An unmoving chronicle of childhood


Published: Jan 26 2022, 01:01:am



Tuesday, December 16, 1975.

LIES MY FATHER TOLD ME. Written by Ted Allan. Music by Sol Kaplan. Directed by Ján Kadár. Running time: 102 minutes. Mature entertainment with the B.C. Classifier's warning: occasional frank discussion of sex.
CHILDHOOD. LOVE. DEATH.
     These are the concerns at the heart of two new Canadian films currently [1975] on view in Vancouver. What's more, both director Murray Markowitz's Recommendation for Mercy and Ján Kadár's Lies My Father Told Me are based on true stories.
    The focus in Budapest-born Kadár’s urban drama is on six-year-old David Herman (Jeffery Lynas), a kid who comes across as something of a brat.
    Childhood, Montreal screenwriter Ted Allen suggests, is a time of larger-than-life impressions. Since his story is told from an obnoxious child’s point of view, this allows the director to populate the film with all the familiar stereotypes.
    David’s father Harry (Len Birman), for example, is a materialistic hustler. His mother Annie (Marilyn Lightstone) is a saint-like beauty with a fine singing voice.

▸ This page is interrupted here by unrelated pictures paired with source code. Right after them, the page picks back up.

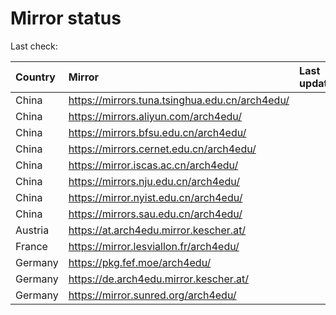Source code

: <script src="./time.js"></script>
# Mirror status
Last check: <script type="text/javascript">localize(1715916021.9734042);</script>

|Country|Mirror|Last update|
|:------|:-----|:----------|
|China|https://mirrors.tuna.tsinghua.edu.cn/arch4edu/|<script type="text/javascript">localize(1715884286);</script>|
|China|https://mirrors.aliyun.com/arch4edu/|<script type="text/javascript">localize(1715884286);</script>|
|China|https://mirrors.bfsu.edu.cn/arch4edu/|<script type="text/javascript">localize(1715884286);</script>|
|China|https://mirrors.cernet.edu.cn/arch4edu/|<script type="text/javascript">localize(1715884286);</script>|
|China|https://mirror.iscas.ac.cn/arch4edu/|<script type="text/javascript">localize(1715884286);</script>|
|China|https://mirrors.nju.edu.cn/arch4edu/|<script type="text/javascript">localize(1715884286);</script>|
|China|https://mirror.nyist.edu.cn/arch4edu/|<script type="text/javascript">localize(1715840987);</script>|
|China|https://mirrors.sau.edu.cn/arch4edu/|<script type="text/javascript">localize(1715884286);</script>|
|Austria|https://at.arch4edu.mirror.kescher.at/|<script type="text/javascript">localize(1715884286);</script>|
|France|https://mirror.lesviallon.fr/arch4edu/|<script type="text/javascript">localize(1715884286);</script>|
|Germany|https://pkg.fef.moe/arch4edu/|<script type="text/javascript">localize(1715884286);</script>|
|Germany|https://de.arch4edu.mirror.kescher.at/|<script type="text/javascript">localize(1715884286);</script>|
|Germany|https://mirror.sunred.org/arch4edu/|<script type="text/javascript">localize(1715884286);</script>|

<script src="./tablefilter/tablefilter.js"></script>
<script src="./table.js"></script>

Grandfather, the boy's beloved Zaida (Yossi Yadin), combines the more lovable qualities of Kris Kringle and God the Father.
    Occasionally a detail intrudes, reminding us that the setting is 1920s Montreal. Then it's back to the story, with its nostalgia for a collection of characters, all of whom would look more comfortable in a quaint Eastern European village.
    Despite its Canadian credentials, Kadár’s movie has the confined, aggressively modest look much in favour among foreign film artists. His direction of his actors suggests that he has little feeling for the sound of spoken English.
    During the film, whiny little David experiences two crises. One is the mother-love-robbing birth of a younger brother. The other is the death of his Zaida.
    In the world created by Kadár, a both events are curiously unmoving. The director manages to record emotional events without transmitting any of the feeling.
    As a result, Lies My Father Told Me has the cold, insistent sensitivity of a coffee-house poet. Maybe I would have liked the movie more if the kid had been less of a brat.


The above is a restored version of a Province review by Michael Walsh originally published in 1975. For additional information on this archived material, please visit my FAQ.

Afterword: One critic’s ‘whiny little brat’ can be another’s ‘sensitive spirit of a new age’. My less-than-enthusiastic review notwithstanding, Montreal playwright Ted Allan’s feature screenwriting debut was a critical and financial success. Lies My Father Told Me won three Canadian Film Awards, including best picture, as well as the Golden Reel Award, created to honour the Canadian film with the year’s biggest box-office earnings. For Allan, the cherry on the cake was an Oscar nomination in the Original Screenplay category.
    Born in 1916, Alan Herman (who wrote as Ted Allan) was part of a Montreal Jewish community that produced a generation of outstanding writers. Among them were Irving Layton (born 1912), Saul Bellow (1915), William (Why Rock the Boat?) Weintraub (1926), Mordecai (The Apprenticeship of Duddy Kratvitz) Richler (1931) and Leonard Cohen (1934). Shaped by the Great Depression, the adolescent Allan became a Young Communist, honing his writing skills as a reporter for the party’s local newspapers. At 21, he was off to Europe and service with Canada’s Mackenzie-Papineau Battalion in the Spanish Civil War. His first novel, 1939’s This Time a Better Earth, was based on his experiences there.
    What he’s best remembered for, though, is his friendship with battlefield physician Dr. Norman Bethune. Allan served as his assistant in Spain and followed him to China, where Bethune's death made him a martyr to the revolutionary cause. In 1952, Allan published The Scapel, The Sword, the first English-language biography of the only Canadian eulogized by Mao Tse-Tung. The author was tireless in promoting it as a film idea, finally seeing it come to the screen in 1990 as Bethune: The Making of a Hero. Filmed on location in China, director Phil Borsos’s film was scripted by Allan, and starred Donald Sutherland in the title role. Its story included an Allan-like character, called Chester Rice, and the writer was among those interviewed for writer-director Bob McKeown's documentary feature Strangers in a Strange Land: The Adventures of a Film Crew in the Heart of China (1990).